Monday, 30 January 2012

The Meaning of Wheelchair User #wheelchair #language #disability #disability #CP


I've been thinking for a while that there needs to be a different term to wheelchair user.

I spend 99% of my waking hours in my wheelchair. I can stand to transfer but I need to get my chair right by the bed or the loo or whatever. The thing I'm transferring to needs to be the right height and also stable. In the bathroom I have to have grab rails and with them I can take a couple of steps. If I stay in a hotel I have to a room with a wheel in / level access shower.

That's what I mean when I say "I'm a wheelchair user"

Other people who use wheelchairs have a lot more mobility than me. Need to get up a couple of steps? It's a struggle but it's doable. Or they can use a normal toilet if they can get their chair outside the door. Perhaps the offer of a ground floor hotel room is all they're looking for.

And of course there's a whole spectrum of wheelchair users beyond and in between my own level and that of my hypothetical wheelie.

The thing is though it feels like lately I keep being told "we have wheelchair access" or "we're used to dealing with wheelchair users". And then whether I turn up there, or we're just chatting and it comes up or I ask pointed questions the truth comes out.

They might have wheelchair access but not for a wheelie who can't manage in the ladies? A wheelie like me. They don't have the access I need. But it's ok. Because they have "wheelchair access."

This NHS support group thing I might be joining, the staff say they have a lot of wheelchair users. They're used to dealing with them. It felt to me like they were making a big deal of that. Then when I went to meet one of the staff members. And the majority of their wheelchair users? Struggle with distance but can still stand and walk a bit - we're talking that level of mobility.

The staff are used to that sort of wheelchair user. I've already been told that in what I consider a big part of the programme, they can't accommodate my level of ability. They've made a plan to do something else but I can try the regular thing if I want.

Then there's the accessible hotel room where I get grab rails - and a bath. Despite having told them I had to have a shower. No good wash for me then. Interestingly that hotel had 13 "accessible" rooms - and only 1 had an adapted shower.

I understand that we're a huge spectrum of ability and need and we're all different. I value that and I'm not suggesting that any one type of wheelchair user is better than the other.

But I am getting very frustrated and a little bit sick of hearing hype about wheelchair access and then finding that it's not suitable for someone as disabled as me.

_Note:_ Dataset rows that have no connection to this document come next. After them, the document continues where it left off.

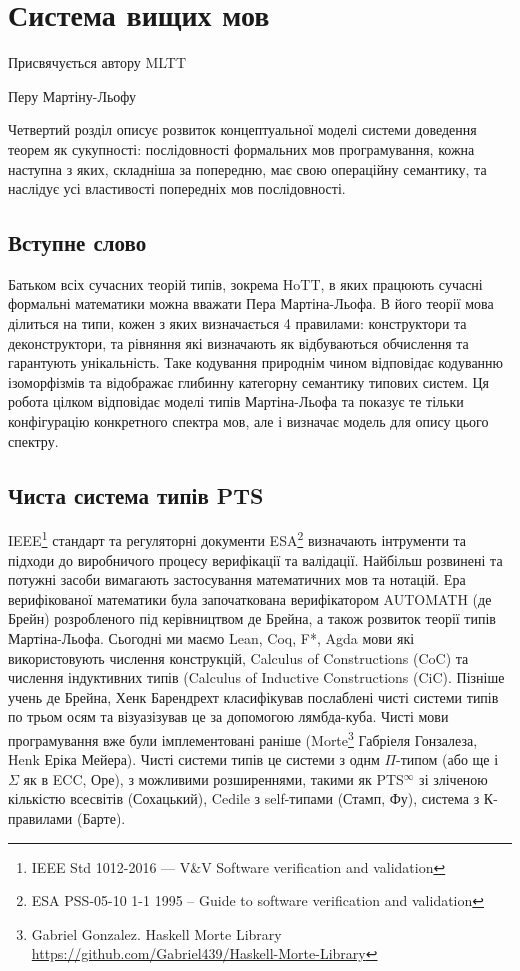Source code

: 
\chapter{Система вищих мов}
\epigraph{Присвячується автору MLTT}{Перу Мартіну-Льофу}

Четвертий розділ описує розвиток концептуальної моделі системи доведення теорем як сукупності:
послідовності формальних мов програмування, кожна наступна з яких, складніша за попередню,
має свою операційну семантику, та наслідує усі властивості попередніх мов послідовності.

\section*{Вступне слово}
Батьком всіх сучасних теорій типів, зокрема HoTT, в яких працюють сучасні формальні
математики можна вважати Пера Мартіна-Льофа. В його теорії мова ділиться на типи,
кожен з яких визначається 4 правилами: конструктори та деконструктори,
та рівняння які визначають як відбуваються обчислення та гарантують унікальність.
Таке кодування природнім чином відповідає кодуванню ізоморфізмів та відображає
глибинну категорну семантику типових систем. Ця робота цілком відповідає
моделі типів Мартіна-Льофа та показує те тільки конфігурацію конкретного спектра мов,
але і визначає модель для опису цього спектру.

\section{Чиста система типів PTS}
IEEE\footnote{IEEE Std 1012-2016  --- V\&V Software verification and validation} стандарт
та регуляторні документи ESA\footnote{ESA PSS-05-10 1-1 1995 -- Guide to software verification and validation}
визначають інтрументи та підходи до виробничого процесу верифікації та валідації.
Найбільш розвинені та потужні засоби вимагають застосування математичних мов та нотацій.
Ера верифікованої математики була започаткована верифікатором AUTOMATH\cite{deBruijn83} (де Брейн) розробленого
під керівництвом де Брейна, а також розвиток теорії типів Мартіна-Льофа\cite{Lof84}.
Сьогодні ми маємо Lean, Coq, F*, Agda мови які використовують числення
конструкцій, Calculus of Constructions\cite{Coq88} (CoC)
та числення індуктивних типів (Calculus of Inductive Constructions\cite{Pfenning89} (CiC).
Пізніше учень де Брейна, Хенк Барендрехт класифікував послаблені чисті
системи типів по трьом осям та візуазізував це за допомогою лямбда-куба\cite{Henk93}.
Чисті мови програмування вже були імплементовані раніше
(Morte\footnote{Gabriel Gonzalez. Haskell Morte Library \url{https://github.com/Gabriel439/Haskell-Morte-Library}} Габріеля Гонзалеза, Henk\cite{Erik97} Еріка Мейера).
Чисті системи типів це системи з однм $\Pi$-типом (або ще і $\Sigma$ як в ECC\cite{Ore92}, Оре),
з можливими розширеннями, такими як PTS$^\infty$ зі зліченою кількістю всесвітів\cite{Tonpa18} (Сохацький),
Cedile з self-типами\cite{Fu14}\cite{Stump17} (Стамп, Фу), система з К-правилами\cite{Barthe95} (Барте).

So I've been thinking that there needs to be different terms to wheelchair user. One that a wheelie with some out of chair mobility can use to ask for the facilities/access they need. A slightly different one that I can use that people understand means I'm an "all wheelchair, all the time" sort of wheelie and that's the level of access I need.

After a couple of weeks of thought however I've not come up with any new terms.

2 comments:

Hannah Ensor said...

I totally agree. As a lucky 'can usually walk some' wheelchair user I can often work round inaccessability issues but am left wondering what others would do.

I've been putting reviews of places on 'accessibleplaces.net' for this very reason. The actual experience of another wheelie holds far more weight than a corporate 'wheelchair access' statement.

katejenian said...

I think that "wheelchair accessible" needs to meet the needs of "wheelchair, all the time". Or else, what's the point? Otherwise, you are still guessing as to what they mean.

I once had a theatre manager tell me that "wheelchair accessible" meant that they could carry me up the five steps. It was OK for his mum, so why not me??!